### WORK TO BE COMPLETED:
Go through the entries below. Copy out every line that contains "jalons".

(RECORDS FOR PROCESSING)

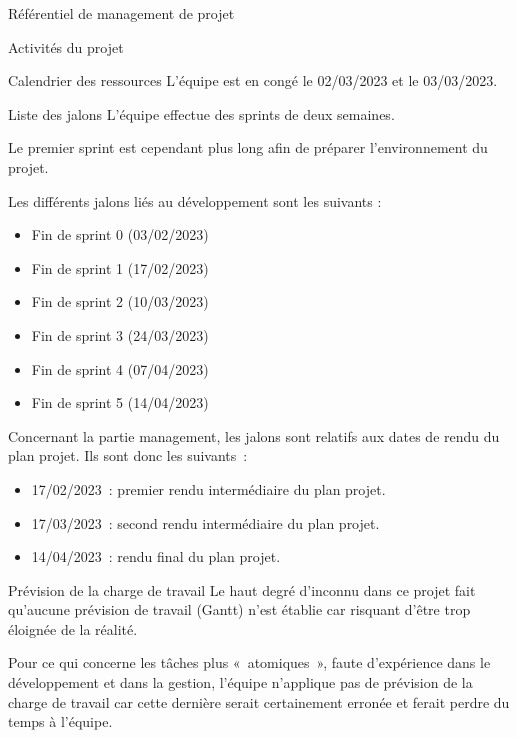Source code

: \documentclass[]{article}
\begin{document}
{\begin{section}{\label{sec:Référentiel de management de projet}Référentiel de management de projet}
\begin{subsection}{\label{sec:Activités du projet}Activités du projet}
\begin{subsubsection}{\label{sec:Calendrier des ressources}Calendrier des ressources}
             L’équipe est en congé le 02/03/2023 et le 03/03/2023.
         \end{subsubsection}

         \begin{subsubsection}{\label{sec:Liste des jalons}Liste des jalons}
             L’équipe effectue des sprints de deux semaines.

             Le premier sprint est cependant plus long afin de préparer l’environnement du projet.

             Les différents jalons liés au développement sont les suivants :
             \begin{itemize}
                 \item Fin de sprint 0 (03/02/2023)
                 \item Fin de sprint 1 (17/02/2023)
                 \item Fin de sprint 2 (10/03/2023)
                 \item Fin de sprint 3 (24/03/2023)
                 \item Fin de sprint 4 (07/04/2023)
                 \item Fin de sprint 5 (14/04/2023)
             \end{itemize}

             Concernant la partie management, les jalons sont relatifs aux dates de rendu du plan projet. Ils sont donc les suivants :
             \begin{itemize}
                 \item 17/02/2023 : premier rendu intermédiaire du plan projet.
                 \item 17/03/2023 : second rendu intermédiaire du plan projet.
                 \item 14/04/2023 : rendu final du plan projet.
             \end{itemize}
         \end{subsubsection}

         \begin{subsubsection}{\label{sec:Prévision de la charge de travail}Prévision de la charge de travail}
             Le haut degré d’inconnu dans ce projet fait qu’aucune prévision de travail (Gantt) n’est établie car risquant d’être trop éloignée de la réalité.

             Pour ce qui concerne les tâches plus « atomiques », faute d’expérience dans le développement et dans la gestion, l’équipe n’applique pas de prévision de la charge de travail car cette dernière serait certainement erronée et ferait perdre du temps à l’équipe.
         \end{subsubsection}
     \end{subsection}


\end{section}}
\end{document}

(End RECORDS FOR PROCESSING)

### YOUR SOLUTION:
         \begin{subsubsection}{\label{sec:Liste des jalons}Liste des jalons}
             Les différents jalons liés au développement sont les suivants :
             Concernant la partie management, les jalons sont relatifs aux dates de rendu du plan projet. Ils sont donc les suivants :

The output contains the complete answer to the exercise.